___ DATA EXTRACT

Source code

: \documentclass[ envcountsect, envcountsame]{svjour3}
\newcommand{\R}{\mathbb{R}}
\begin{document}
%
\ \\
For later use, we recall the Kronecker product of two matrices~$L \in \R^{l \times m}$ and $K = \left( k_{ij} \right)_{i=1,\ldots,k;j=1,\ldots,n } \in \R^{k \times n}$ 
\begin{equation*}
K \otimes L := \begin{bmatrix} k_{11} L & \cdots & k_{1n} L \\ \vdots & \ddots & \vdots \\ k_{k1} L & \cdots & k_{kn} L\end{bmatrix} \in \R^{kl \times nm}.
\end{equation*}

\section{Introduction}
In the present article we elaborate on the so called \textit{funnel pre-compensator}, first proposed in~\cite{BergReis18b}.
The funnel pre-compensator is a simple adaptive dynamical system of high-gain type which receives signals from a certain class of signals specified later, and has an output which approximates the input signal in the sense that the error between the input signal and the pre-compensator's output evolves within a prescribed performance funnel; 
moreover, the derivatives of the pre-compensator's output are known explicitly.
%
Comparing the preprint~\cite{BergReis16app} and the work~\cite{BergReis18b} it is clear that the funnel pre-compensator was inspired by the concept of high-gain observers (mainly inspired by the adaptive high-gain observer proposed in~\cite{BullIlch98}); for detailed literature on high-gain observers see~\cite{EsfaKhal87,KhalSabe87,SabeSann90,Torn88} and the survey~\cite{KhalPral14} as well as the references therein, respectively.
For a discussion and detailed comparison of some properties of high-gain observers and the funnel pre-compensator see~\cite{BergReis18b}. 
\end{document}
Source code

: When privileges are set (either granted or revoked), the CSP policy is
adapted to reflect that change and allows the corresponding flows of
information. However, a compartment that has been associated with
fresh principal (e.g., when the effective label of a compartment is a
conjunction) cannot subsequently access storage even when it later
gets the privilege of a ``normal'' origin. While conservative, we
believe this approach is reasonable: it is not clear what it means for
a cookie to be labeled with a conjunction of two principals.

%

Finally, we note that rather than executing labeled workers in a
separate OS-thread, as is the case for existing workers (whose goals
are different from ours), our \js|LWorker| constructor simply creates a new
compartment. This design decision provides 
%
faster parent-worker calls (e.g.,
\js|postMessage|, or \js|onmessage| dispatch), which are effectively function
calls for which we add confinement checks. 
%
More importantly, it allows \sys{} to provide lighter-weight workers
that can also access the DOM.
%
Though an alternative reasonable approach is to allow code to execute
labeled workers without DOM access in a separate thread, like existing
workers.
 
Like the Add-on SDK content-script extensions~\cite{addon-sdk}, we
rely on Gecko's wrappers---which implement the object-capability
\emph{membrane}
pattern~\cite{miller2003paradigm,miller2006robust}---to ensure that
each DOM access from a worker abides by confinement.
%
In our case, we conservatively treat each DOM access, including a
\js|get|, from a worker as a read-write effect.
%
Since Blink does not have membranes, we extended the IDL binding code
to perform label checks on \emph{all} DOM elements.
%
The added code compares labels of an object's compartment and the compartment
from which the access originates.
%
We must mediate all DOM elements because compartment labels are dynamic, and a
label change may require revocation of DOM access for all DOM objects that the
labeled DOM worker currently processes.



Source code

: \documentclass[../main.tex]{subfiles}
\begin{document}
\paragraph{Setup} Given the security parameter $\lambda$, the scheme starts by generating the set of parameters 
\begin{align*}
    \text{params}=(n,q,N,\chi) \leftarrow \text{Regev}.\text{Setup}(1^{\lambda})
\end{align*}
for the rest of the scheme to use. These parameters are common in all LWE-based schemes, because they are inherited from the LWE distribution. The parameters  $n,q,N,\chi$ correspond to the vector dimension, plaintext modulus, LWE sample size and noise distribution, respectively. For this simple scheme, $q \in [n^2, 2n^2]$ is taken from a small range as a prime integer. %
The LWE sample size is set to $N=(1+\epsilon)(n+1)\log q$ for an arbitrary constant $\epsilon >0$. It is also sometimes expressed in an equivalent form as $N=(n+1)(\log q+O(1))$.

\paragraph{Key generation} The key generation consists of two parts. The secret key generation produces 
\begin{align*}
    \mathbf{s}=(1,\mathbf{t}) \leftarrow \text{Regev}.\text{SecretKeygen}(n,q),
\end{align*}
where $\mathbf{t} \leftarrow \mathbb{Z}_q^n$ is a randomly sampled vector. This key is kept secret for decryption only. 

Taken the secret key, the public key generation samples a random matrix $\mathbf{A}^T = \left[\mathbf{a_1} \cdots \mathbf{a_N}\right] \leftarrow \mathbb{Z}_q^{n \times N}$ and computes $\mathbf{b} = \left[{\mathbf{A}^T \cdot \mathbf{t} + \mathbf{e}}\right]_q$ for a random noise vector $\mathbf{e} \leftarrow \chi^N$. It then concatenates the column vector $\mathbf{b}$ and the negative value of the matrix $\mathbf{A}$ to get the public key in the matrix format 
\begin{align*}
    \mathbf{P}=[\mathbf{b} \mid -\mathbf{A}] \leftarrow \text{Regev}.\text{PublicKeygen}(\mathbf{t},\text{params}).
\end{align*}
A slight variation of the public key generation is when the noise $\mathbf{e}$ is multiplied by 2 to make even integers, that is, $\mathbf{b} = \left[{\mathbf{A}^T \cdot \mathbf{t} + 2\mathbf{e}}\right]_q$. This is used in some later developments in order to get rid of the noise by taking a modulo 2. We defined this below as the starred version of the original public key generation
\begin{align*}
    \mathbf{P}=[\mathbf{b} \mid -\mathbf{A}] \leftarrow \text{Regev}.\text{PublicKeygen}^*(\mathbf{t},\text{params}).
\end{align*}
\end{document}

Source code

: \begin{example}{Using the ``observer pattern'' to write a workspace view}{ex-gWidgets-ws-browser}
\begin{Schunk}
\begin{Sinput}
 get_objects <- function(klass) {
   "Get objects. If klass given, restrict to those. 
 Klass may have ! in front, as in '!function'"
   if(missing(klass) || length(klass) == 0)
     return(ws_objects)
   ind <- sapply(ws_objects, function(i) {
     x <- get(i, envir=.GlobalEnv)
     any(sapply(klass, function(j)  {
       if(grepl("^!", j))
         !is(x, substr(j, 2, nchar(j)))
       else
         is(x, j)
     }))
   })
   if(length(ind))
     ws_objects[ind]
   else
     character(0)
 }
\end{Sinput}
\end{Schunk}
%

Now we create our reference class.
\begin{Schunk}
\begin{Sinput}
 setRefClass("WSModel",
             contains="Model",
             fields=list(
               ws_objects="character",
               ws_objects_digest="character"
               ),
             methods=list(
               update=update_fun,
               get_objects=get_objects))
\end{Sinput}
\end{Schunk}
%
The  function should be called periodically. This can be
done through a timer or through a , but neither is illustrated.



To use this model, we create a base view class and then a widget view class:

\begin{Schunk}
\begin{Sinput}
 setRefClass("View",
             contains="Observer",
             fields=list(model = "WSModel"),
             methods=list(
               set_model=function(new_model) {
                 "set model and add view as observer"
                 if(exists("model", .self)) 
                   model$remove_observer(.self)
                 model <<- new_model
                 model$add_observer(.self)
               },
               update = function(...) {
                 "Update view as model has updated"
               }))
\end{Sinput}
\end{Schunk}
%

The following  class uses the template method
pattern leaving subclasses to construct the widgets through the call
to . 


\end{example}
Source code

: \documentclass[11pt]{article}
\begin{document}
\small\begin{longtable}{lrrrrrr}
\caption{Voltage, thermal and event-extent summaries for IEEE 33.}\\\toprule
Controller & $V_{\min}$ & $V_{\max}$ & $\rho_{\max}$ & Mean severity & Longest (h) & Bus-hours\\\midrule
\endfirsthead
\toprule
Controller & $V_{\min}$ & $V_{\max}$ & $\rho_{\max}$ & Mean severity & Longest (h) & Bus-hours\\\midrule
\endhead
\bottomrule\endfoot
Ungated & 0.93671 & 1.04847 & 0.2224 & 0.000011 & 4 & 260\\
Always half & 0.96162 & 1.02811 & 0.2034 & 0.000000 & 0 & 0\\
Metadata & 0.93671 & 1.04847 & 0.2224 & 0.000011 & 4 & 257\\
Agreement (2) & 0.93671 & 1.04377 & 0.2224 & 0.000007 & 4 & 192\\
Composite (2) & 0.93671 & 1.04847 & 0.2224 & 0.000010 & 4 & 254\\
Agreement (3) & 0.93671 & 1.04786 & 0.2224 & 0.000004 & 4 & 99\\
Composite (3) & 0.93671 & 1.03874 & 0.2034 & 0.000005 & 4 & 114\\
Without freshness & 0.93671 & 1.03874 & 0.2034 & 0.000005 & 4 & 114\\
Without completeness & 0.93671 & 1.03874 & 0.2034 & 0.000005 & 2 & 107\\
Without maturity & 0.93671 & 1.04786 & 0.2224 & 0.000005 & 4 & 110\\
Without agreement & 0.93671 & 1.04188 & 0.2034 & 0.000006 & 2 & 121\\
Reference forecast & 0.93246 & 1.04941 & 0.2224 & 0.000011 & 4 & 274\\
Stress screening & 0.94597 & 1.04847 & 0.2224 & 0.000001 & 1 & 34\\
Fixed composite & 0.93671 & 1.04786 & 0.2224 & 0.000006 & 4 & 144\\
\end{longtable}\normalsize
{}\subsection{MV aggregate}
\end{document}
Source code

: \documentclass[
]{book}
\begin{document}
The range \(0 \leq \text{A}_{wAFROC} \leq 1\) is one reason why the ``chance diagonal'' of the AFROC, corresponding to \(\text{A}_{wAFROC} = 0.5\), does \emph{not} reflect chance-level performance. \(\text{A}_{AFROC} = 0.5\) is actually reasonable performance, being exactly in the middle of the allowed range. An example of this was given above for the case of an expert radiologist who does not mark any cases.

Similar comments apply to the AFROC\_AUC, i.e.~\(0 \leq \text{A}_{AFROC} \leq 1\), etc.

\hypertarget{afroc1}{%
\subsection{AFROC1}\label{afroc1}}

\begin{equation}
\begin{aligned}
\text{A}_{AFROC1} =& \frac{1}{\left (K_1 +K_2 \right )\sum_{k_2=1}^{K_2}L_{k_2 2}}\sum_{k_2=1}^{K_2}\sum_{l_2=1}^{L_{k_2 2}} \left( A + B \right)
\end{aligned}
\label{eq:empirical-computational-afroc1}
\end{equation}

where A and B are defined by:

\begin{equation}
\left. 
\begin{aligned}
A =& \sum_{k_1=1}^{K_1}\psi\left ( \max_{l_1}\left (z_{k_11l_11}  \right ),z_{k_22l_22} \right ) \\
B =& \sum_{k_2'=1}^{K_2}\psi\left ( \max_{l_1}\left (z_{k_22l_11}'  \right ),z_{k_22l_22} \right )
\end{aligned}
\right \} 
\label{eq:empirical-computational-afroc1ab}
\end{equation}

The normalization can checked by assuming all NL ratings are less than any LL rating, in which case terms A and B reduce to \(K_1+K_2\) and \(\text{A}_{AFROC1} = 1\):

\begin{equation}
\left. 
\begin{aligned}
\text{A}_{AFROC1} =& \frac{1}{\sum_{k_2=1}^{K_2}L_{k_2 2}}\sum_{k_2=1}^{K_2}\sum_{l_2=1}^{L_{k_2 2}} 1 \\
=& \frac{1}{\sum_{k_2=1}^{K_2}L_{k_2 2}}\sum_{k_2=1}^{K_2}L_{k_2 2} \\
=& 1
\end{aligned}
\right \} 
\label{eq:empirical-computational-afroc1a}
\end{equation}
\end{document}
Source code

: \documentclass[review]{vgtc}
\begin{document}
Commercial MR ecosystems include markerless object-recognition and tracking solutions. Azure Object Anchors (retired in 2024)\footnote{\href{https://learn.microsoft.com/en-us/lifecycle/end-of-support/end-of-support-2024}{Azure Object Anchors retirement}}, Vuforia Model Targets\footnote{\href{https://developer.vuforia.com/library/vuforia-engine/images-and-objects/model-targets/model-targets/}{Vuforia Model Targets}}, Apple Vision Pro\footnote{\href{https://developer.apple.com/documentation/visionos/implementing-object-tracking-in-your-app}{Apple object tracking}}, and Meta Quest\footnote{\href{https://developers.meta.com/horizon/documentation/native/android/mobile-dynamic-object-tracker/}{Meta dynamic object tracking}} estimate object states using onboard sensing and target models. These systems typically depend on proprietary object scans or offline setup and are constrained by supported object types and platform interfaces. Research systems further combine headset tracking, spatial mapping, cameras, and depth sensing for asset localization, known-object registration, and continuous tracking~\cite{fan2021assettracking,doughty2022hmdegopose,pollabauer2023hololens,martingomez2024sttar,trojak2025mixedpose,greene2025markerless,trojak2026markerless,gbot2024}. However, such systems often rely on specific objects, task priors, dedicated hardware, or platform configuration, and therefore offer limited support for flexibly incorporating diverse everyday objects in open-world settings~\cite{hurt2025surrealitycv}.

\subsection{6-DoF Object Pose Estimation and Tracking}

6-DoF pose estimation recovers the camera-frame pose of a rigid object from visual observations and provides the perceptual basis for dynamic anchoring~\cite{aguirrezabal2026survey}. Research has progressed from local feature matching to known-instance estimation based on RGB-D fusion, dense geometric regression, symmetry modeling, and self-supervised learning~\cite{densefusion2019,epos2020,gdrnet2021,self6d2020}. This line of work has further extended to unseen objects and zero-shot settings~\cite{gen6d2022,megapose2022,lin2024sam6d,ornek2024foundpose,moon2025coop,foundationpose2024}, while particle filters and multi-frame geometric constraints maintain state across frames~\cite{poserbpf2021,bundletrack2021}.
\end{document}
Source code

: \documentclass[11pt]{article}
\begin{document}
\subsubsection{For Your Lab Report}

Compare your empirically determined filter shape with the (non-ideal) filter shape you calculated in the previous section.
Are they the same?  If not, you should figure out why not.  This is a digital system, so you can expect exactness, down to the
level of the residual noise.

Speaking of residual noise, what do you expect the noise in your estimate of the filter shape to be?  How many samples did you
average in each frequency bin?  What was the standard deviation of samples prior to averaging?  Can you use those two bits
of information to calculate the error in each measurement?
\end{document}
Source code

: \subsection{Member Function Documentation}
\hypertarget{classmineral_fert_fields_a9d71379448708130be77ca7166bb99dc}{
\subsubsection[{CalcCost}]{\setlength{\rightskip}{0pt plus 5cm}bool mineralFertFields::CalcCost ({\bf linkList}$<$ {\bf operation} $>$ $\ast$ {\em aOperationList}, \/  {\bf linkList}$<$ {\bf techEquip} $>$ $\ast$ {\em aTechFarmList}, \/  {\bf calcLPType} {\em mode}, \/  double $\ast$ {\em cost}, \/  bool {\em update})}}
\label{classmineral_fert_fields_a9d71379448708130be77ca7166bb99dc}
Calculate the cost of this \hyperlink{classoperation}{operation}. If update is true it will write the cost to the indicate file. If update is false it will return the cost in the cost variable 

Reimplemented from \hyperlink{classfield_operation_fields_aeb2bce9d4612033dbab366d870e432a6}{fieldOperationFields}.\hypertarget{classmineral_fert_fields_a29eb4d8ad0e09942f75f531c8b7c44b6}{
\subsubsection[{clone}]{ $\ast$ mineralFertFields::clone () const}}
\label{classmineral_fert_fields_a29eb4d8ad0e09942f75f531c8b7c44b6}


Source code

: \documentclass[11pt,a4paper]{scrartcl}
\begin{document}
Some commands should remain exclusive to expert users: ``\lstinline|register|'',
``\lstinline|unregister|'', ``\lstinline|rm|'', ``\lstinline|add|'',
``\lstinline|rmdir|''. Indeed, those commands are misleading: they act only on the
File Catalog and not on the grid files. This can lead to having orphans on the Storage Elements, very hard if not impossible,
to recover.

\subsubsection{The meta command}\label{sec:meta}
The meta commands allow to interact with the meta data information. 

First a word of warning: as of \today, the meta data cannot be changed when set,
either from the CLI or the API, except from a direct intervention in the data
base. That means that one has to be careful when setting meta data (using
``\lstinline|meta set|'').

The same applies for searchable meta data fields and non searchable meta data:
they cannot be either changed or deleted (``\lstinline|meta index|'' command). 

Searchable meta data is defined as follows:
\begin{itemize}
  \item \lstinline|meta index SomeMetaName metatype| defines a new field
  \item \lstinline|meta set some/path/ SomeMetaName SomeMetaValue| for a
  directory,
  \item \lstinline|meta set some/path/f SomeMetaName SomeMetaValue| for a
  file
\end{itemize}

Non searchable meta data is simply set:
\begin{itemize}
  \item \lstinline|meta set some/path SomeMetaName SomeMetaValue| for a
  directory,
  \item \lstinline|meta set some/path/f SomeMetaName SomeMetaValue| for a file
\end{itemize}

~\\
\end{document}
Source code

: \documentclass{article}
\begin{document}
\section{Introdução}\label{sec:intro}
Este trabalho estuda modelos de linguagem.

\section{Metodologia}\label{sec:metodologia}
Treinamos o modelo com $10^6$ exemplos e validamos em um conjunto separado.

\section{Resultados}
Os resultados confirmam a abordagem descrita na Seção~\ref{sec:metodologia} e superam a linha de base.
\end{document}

______

PROBLEM STATEMENT:
Please go through the data above and copy each line containing the word "defined".

ANSWER AREA:
A slight variation of the public key generation is when the noise $\mathbf{e}$ is multiplied by 2 to make even integers, that is, $\mathbf{b} = \left[{\mathbf{A}^T \cdot \mathbf{t} + 2\mathbf{e}}\right]_q$. This is used in some later developments in order to get rid of the noise by taking a modulo 2. We defined this below as the starred version of the original public key generation
where A and B are defined by:
Searchable meta data is defined as follows:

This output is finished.